Where in the records does the word "from" occur? Copy each line in which it does.
○ ○ ○ ○ ○
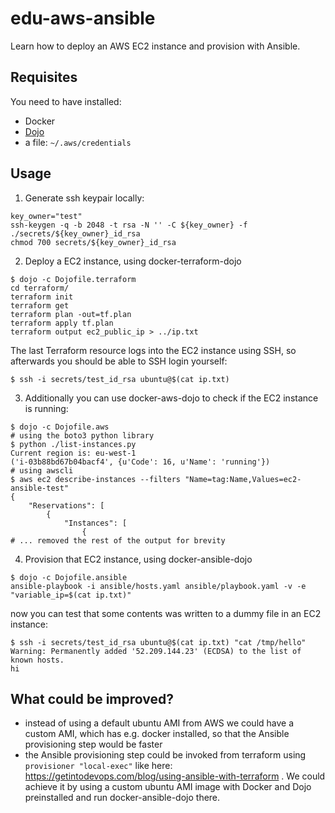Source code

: # edu-aws-ansible

Learn how to deploy an AWS EC2 instance and provision with Ansible.

## Requisites
You need to have installed:
   * Docker
   * [Dojo](https://github.com/kudulab/dojo)
   * a file: `~/.aws/credentials`

## Usage
1. Generate ssh keypair locally:
```
key_owner="test"
ssh-keygen -q -b 2048 -t rsa -N '' -C ${key_owner} -f ./secrets/${key_owner}_id_rsa
chmod 700 secrets/${key_owner}_id_rsa
```

2. Deploy a EC2 instance, using docker-terraform-dojo
```
$ dojo -c Dojofile.terraform
cd terraform/
terraform init
terraform get
terraform plan -out=tf.plan
terraform apply tf.plan
terraform output ec2_public_ip > ../ip.txt
```
The last Terraform resource logs into the EC2 instance using SSH, so afterwards you should be able to SSH login yourself:
```
$ ssh -i secrets/test_id_rsa ubuntu@$(cat ip.txt)
```
3. Additionally you can use docker-aws-dojo to check if the EC2 instance is running:
```
$ dojo -c Dojofile.aws
# using the boto3 python library
$ python ./list-instances.py
Current region is: eu-west-1
('i-03b88bd67b04bacf4', {u'Code': 16, u'Name': 'running'})
# using awscli
$ aws ec2 describe-instances --filters "Name=tag:Name,Values=ec2-ansible-test"
{
    "Reservations": [
        {
            "Instances": [
                {
# ... removed the rest of the output for brevity
```

4. Provision that EC2 instance, using docker-ansible-dojo
```
$ dojo -c Dojofile.ansible
ansible-playbook -i ansible/hosts.yaml ansible/playbook.yaml -v -e "variable_ip=$(cat ip.txt)"
```

now you can test that some contents was written to a dummy file in an EC2 instance:
```
$ ssh -i secrets/test_id_rsa ubuntu@$(cat ip.txt) "cat /tmp/hello"
Warning: Permanently added '52.209.144.23' (ECDSA) to the list of known hosts.
hi
```

## What could be improved?

* instead of using a default ubuntu AMI from AWS we could have a custom AMI, which has e.g. docker installed, so that the Ansible provisioning step would be faster
* the Ansible provisioning step could be invoked from terraform using `provisioner "local-exec"` like here: https://getintodevops.com/blog/using-ansible-with-terraform . We could achieve it by using a custom ubuntu AMI image with Docker and Dojo preinstalled and run docker-ansible-dojo there.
○ ○ ○ ○ ○
### Response area:
* instead of using a default ubuntu AMI from AWS we could have a custom AMI, which has e.g. docker installed, so that the Ansible provisioning step would be faster
* the Ansible provisioning step could be invoked from terraform using `provisioner "local-exec"` like here: https://getintodevops.com/blog/using-ansible-with-terraform . We could achieve it by using a custom ubuntu AMI image with Docker and Dojo preinstalled and run docker-ansible-dojo there.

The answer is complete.